*** Information provided ***
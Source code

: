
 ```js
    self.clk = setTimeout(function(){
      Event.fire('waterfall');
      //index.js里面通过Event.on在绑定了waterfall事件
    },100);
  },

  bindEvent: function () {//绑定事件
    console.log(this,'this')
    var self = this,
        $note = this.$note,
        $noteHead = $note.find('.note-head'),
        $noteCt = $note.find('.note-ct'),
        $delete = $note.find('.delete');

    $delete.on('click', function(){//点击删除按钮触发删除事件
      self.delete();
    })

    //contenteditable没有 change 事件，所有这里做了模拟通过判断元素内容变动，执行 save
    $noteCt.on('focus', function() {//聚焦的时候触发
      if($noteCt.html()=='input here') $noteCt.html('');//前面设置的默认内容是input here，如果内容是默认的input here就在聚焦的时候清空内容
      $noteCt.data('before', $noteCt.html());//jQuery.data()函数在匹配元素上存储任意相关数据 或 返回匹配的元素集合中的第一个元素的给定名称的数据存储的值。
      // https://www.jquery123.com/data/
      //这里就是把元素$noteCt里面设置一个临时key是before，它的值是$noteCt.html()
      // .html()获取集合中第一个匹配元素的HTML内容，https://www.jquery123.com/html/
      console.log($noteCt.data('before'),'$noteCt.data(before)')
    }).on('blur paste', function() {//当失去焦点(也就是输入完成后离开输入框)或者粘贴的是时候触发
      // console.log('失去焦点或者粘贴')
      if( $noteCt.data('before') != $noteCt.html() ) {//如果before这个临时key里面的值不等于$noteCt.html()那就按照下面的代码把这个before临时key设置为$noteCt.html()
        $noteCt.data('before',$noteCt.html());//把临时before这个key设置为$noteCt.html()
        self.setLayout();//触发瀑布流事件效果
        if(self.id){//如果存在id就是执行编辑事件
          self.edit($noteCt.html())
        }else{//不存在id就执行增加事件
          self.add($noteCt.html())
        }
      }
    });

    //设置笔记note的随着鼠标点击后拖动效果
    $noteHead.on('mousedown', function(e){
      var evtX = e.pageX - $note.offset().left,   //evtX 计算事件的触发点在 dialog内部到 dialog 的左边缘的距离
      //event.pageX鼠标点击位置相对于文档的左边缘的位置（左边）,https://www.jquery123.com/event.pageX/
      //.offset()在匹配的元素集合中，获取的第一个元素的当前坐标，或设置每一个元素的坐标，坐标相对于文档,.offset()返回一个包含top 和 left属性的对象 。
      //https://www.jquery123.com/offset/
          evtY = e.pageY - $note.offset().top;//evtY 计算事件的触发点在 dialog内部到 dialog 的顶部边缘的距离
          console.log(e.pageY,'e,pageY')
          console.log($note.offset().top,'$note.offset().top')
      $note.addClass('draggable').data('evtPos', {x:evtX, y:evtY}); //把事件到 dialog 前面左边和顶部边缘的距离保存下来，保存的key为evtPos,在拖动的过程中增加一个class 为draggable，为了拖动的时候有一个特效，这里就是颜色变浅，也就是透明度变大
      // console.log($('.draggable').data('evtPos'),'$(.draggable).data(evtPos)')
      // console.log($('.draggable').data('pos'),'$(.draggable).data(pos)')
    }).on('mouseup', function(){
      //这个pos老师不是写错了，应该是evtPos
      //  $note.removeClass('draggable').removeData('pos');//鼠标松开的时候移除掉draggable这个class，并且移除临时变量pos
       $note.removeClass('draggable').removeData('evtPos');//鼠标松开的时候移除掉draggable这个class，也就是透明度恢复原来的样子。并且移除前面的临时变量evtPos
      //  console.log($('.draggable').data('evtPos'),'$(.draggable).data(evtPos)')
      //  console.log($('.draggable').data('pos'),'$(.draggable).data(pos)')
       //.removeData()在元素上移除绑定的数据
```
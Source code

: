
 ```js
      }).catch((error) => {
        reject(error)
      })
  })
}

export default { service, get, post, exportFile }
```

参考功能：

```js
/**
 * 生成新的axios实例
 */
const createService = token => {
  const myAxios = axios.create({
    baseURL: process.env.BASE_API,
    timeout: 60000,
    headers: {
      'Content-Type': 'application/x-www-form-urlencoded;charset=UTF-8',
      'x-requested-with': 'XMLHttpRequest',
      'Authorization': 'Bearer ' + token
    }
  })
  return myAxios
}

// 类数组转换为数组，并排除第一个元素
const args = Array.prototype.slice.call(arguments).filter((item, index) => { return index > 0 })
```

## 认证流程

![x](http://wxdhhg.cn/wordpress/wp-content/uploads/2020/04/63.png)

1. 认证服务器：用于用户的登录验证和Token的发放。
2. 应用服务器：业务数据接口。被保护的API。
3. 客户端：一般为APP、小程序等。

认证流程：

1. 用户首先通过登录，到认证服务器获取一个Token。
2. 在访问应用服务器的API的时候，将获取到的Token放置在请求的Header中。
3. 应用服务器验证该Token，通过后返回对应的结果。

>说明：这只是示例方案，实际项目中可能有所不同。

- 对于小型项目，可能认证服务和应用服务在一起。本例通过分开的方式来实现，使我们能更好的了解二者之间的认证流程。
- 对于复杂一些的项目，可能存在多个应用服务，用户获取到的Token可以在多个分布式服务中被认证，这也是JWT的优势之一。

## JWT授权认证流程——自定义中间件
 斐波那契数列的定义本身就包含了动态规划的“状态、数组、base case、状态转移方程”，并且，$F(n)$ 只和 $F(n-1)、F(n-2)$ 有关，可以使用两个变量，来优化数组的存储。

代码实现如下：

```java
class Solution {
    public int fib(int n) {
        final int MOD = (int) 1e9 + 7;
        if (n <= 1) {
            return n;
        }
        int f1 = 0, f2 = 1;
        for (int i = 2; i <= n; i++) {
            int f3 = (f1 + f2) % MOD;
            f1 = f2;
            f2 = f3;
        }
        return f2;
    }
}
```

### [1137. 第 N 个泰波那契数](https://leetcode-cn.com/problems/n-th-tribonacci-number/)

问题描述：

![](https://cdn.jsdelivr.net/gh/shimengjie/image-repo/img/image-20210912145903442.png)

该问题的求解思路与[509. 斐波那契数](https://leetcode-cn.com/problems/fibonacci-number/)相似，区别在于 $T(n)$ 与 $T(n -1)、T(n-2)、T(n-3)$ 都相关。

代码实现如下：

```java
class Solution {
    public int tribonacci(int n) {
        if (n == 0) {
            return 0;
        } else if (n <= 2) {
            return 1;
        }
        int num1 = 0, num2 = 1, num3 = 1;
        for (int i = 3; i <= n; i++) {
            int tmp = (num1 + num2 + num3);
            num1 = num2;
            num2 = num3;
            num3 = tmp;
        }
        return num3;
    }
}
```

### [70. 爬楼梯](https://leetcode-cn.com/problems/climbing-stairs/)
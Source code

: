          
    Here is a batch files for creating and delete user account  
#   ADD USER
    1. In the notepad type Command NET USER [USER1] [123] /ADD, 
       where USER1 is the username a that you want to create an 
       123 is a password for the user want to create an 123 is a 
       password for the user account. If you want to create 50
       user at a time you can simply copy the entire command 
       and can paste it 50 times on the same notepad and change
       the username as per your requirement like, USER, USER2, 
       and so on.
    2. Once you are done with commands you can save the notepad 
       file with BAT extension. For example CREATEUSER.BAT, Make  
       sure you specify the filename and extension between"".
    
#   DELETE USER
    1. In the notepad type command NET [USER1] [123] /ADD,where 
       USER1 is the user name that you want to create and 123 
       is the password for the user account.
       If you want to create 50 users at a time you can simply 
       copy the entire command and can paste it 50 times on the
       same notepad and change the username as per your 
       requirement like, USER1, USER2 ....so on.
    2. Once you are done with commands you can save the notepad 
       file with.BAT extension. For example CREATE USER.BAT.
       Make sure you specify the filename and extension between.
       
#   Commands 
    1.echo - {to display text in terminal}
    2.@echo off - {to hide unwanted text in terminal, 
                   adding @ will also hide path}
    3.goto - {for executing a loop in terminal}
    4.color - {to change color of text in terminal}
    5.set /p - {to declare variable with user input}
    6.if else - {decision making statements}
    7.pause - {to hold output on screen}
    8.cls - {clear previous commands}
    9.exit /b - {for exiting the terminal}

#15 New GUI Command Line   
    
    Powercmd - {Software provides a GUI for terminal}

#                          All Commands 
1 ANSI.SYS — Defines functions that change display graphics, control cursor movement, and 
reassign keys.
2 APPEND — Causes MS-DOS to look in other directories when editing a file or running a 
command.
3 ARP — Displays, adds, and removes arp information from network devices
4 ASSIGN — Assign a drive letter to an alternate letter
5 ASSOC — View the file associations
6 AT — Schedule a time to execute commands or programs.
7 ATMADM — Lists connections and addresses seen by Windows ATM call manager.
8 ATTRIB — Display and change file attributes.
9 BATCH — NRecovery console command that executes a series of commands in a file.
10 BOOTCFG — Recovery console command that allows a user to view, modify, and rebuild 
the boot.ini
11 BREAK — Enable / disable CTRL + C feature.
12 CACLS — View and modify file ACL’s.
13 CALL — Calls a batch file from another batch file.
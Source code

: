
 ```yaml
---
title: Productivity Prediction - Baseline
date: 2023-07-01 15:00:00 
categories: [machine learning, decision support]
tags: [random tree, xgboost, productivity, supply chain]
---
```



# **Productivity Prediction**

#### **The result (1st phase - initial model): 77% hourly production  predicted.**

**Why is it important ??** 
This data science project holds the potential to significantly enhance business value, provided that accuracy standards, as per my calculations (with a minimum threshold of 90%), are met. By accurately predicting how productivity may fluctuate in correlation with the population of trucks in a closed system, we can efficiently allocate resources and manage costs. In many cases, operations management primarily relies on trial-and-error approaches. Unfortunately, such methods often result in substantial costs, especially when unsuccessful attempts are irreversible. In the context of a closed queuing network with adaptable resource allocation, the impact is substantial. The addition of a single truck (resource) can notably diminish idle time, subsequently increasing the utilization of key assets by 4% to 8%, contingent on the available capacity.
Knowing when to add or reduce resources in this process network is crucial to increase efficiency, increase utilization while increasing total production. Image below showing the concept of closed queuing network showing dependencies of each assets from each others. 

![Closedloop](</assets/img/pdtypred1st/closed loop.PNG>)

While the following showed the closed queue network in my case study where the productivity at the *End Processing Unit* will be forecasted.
***
__Instructions for the task__
Copy out each line from the preceding entries that mentions the word "entire".

__Exercise answer__
       user at a time you can simply copy the entire command 
       copy the entire command and can paste it 50 times on the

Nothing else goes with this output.